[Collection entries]
=== Begin Enclosure ===
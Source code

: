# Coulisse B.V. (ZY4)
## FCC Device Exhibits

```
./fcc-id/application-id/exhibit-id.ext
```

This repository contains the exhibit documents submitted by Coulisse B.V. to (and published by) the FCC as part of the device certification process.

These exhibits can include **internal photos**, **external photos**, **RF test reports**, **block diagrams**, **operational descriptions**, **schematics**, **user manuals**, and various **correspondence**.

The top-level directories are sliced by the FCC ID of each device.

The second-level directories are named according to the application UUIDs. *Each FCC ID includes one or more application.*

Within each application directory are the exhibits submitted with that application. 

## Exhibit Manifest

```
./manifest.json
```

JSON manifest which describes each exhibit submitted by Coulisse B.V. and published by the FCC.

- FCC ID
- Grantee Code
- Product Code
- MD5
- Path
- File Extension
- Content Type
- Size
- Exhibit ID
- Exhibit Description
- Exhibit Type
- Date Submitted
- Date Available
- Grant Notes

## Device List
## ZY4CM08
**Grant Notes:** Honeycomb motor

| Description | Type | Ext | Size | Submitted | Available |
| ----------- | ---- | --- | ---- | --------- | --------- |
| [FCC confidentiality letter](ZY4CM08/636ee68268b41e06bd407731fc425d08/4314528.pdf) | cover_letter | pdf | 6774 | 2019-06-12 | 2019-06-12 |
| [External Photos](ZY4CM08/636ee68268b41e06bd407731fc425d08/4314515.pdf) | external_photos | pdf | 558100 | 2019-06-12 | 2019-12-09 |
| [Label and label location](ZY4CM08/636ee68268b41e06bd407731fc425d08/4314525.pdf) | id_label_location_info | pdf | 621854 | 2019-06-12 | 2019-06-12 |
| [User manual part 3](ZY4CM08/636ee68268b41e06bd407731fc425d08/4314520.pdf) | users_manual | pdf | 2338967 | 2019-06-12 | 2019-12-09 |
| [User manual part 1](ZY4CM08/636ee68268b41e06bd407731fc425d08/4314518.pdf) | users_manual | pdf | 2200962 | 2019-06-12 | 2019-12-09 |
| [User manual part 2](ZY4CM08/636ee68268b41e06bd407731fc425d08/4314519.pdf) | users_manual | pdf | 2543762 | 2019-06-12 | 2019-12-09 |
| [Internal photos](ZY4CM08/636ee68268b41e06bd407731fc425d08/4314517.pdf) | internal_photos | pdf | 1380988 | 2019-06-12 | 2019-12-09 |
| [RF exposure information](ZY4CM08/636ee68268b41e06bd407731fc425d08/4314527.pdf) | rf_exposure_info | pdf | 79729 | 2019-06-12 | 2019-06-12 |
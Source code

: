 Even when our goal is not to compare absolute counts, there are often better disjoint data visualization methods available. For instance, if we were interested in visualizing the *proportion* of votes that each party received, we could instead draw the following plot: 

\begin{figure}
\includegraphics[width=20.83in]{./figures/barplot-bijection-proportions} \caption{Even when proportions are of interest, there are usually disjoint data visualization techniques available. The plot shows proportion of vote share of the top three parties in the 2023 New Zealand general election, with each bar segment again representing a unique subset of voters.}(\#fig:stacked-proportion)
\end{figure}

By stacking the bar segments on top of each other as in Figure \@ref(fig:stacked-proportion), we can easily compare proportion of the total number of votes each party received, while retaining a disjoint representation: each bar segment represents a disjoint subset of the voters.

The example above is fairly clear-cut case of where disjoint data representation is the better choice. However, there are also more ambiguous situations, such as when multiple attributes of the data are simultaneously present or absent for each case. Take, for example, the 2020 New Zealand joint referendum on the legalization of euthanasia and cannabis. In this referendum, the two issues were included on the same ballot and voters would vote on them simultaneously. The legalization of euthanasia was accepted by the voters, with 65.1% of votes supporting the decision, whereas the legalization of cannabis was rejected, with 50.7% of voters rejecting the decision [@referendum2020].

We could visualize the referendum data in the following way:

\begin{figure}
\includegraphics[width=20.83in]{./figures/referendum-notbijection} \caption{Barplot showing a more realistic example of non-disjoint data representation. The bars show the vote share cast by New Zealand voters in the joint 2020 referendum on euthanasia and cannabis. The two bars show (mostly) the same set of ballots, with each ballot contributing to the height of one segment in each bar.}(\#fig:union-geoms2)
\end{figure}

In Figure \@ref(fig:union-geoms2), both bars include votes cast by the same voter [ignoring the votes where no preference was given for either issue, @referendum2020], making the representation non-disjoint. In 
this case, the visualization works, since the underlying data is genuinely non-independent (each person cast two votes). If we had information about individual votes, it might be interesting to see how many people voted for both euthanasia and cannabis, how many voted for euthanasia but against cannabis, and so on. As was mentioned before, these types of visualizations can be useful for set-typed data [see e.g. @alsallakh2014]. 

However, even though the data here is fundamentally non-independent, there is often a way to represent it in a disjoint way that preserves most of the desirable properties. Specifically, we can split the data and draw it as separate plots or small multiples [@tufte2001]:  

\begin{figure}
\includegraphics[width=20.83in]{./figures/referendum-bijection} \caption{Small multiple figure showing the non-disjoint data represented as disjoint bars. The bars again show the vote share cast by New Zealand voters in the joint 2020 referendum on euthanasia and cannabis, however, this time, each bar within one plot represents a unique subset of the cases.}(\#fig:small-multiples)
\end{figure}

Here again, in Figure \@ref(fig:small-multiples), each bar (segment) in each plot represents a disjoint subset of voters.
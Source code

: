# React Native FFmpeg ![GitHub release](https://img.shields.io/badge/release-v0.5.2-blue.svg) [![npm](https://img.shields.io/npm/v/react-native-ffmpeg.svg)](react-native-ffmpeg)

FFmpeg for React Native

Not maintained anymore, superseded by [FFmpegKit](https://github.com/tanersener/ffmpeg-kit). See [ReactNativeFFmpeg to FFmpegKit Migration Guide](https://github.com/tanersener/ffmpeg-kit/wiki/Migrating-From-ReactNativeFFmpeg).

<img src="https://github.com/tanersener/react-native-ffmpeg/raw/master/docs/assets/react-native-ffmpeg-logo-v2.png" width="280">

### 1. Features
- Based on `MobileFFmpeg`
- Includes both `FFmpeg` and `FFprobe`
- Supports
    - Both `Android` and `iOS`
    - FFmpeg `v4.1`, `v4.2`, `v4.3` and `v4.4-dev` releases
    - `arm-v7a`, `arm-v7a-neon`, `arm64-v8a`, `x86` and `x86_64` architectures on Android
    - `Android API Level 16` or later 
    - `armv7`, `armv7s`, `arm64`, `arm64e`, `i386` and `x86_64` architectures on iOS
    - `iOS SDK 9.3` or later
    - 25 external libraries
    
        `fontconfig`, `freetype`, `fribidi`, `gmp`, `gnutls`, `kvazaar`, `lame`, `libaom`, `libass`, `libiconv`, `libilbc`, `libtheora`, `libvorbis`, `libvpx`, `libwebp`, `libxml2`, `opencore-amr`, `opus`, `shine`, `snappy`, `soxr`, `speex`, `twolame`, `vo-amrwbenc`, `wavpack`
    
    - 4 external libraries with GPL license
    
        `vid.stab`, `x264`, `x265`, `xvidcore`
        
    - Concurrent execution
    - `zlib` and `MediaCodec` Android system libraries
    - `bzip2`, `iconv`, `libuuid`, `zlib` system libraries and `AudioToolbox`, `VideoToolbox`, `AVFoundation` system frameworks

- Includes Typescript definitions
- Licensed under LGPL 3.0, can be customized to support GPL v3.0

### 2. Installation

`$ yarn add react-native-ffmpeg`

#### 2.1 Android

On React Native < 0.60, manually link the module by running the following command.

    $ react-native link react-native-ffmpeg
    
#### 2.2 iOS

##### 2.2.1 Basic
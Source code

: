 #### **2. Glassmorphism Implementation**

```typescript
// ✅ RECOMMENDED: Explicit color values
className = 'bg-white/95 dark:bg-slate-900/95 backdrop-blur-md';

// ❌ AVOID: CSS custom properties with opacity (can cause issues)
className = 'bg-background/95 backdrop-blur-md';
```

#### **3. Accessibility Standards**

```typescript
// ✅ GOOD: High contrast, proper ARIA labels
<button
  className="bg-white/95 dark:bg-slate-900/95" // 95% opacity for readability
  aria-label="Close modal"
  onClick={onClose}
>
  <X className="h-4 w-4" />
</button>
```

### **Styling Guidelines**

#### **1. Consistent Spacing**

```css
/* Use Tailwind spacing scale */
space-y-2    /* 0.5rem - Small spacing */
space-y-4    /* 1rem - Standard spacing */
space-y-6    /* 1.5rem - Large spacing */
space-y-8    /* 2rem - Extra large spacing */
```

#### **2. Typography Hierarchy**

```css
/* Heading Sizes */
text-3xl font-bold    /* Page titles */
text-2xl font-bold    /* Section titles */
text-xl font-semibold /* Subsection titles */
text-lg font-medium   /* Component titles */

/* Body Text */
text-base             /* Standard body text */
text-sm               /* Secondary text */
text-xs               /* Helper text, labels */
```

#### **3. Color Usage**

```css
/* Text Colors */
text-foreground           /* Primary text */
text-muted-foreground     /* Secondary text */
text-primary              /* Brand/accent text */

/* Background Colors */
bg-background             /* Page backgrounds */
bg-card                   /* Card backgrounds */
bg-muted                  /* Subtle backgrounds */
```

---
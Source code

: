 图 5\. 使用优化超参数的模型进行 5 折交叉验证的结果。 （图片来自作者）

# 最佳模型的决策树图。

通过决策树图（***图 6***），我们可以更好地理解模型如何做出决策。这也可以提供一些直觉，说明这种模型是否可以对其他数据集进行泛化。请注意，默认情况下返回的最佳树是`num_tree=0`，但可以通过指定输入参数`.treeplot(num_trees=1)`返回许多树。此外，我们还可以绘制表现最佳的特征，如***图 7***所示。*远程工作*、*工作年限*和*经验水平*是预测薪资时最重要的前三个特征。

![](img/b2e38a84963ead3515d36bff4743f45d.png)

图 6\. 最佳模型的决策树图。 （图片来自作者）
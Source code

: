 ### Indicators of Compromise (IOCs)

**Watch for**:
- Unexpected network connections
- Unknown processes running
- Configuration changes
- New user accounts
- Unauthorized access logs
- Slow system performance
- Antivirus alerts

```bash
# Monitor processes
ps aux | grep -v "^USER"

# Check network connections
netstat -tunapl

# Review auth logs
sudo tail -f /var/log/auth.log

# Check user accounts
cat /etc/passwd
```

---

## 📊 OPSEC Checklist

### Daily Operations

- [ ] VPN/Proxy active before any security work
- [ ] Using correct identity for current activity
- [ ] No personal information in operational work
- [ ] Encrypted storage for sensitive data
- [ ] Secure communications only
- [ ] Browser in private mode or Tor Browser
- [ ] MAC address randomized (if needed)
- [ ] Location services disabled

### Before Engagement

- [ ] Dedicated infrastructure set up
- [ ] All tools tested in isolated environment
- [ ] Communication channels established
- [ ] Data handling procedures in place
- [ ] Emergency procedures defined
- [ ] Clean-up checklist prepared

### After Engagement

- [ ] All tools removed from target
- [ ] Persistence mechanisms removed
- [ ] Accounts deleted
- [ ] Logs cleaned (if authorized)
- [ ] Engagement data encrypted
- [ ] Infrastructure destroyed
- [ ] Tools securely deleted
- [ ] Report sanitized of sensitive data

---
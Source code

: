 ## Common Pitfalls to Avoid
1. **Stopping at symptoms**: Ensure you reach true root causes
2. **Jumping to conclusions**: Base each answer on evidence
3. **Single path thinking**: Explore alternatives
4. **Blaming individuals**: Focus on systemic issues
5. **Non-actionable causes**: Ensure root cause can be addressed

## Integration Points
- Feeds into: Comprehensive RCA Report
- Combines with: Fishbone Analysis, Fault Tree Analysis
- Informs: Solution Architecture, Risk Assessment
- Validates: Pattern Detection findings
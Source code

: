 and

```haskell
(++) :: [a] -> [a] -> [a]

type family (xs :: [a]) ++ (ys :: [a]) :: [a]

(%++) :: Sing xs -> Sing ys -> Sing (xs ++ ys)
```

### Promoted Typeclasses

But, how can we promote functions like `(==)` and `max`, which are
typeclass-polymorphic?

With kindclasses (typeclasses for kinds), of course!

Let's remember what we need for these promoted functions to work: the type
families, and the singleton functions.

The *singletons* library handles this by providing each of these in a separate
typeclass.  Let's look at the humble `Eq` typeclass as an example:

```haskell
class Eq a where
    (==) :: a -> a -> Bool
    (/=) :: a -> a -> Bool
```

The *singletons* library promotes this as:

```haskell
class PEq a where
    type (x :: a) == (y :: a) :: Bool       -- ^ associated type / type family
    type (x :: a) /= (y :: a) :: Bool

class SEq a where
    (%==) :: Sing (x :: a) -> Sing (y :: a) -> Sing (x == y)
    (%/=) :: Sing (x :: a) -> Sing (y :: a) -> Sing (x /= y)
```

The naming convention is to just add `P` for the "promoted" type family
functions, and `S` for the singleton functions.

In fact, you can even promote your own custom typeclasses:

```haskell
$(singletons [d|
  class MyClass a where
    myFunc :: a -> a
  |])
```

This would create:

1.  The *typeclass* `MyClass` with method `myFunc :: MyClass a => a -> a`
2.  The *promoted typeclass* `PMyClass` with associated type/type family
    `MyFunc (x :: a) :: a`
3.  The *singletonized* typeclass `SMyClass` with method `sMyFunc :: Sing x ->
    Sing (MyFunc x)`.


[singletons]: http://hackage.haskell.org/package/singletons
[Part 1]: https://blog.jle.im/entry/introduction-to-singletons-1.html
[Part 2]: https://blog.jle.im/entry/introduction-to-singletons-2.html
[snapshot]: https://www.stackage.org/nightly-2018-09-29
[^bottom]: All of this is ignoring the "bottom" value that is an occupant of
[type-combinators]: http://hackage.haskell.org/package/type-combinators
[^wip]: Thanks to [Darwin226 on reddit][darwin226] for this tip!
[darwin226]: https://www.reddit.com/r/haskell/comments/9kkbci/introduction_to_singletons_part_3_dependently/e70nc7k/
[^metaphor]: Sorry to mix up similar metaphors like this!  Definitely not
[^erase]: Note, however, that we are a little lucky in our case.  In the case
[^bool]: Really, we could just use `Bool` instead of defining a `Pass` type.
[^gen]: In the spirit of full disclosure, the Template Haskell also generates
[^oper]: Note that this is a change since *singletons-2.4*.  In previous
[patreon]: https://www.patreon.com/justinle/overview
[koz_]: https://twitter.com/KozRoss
=== End Enclosure ===
Looking at the data above, work out how many lines contain "library" and answer with the figure only.

Solution to the exercise:
2